Hi Folks,
I'm pretty new to VBA but confident this is the right place to find some help...
I'm trying extract the list of all distinct words from a worksheet, followed by the number of occurrences the same word is found in the complete source sheet.
Only words having more than 3 characters should be considered and punctuation ignored.

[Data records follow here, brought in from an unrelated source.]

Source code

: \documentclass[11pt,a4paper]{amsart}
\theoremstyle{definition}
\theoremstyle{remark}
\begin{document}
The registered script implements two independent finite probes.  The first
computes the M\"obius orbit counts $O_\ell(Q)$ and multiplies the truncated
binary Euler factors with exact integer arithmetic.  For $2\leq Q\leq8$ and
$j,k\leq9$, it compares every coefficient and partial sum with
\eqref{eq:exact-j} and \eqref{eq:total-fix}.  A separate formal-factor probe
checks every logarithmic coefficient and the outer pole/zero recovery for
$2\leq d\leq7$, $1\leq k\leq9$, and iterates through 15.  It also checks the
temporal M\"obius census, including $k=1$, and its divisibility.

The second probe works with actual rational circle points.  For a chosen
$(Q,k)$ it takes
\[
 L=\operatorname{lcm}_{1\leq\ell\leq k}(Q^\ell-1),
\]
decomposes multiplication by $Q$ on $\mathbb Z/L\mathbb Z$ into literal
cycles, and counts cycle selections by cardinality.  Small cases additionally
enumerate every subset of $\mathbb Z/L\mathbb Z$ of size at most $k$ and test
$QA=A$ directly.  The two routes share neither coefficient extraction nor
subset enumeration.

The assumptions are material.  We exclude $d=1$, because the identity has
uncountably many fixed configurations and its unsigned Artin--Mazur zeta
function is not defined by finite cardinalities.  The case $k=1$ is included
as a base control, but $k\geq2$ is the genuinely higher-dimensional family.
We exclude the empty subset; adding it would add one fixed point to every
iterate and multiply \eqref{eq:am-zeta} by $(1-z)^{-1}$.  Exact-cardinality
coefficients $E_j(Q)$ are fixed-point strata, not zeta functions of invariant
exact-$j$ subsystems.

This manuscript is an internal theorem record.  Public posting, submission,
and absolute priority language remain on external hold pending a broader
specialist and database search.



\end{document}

Si basically, this is an example of the source and expected result
Source:
| A |
1|Humpty Dumpty sat on a wall
2|Humpty had a great fall
3|Humpty Dumpty again
Expected Result:
| A | B |
1|HUMPTY | 3 |
2|DUMPTY | 2 |
3|WALL | 1 |
4|GREAT | 1 |
5|FALL | 1 |
6|AGAIN | 1 |
I got it that far my macro generates the list of words but am struggling to:
a - list *distinct* words
b - count the number of occurrences
Actual VBA code
Sub MakeWordList()
Dim InputSheet As Worksheet
Dim WordListSheet As Worksheet
Dim PuncChars As Variant, x As Variant
Dim i As Long, r As Long
Dim txt As String
Dim wordCnt As Long
Dim MinLen As Long
Dim AllWords As Range
Dim PC As PivotCache
Dim PT As PivotTable
Application.ScreenUpdating = False
Set InputSheet = ActiveSheet
Set WordListSheet = Worksheets.Add(after:=Worksheets(Sheets.Count))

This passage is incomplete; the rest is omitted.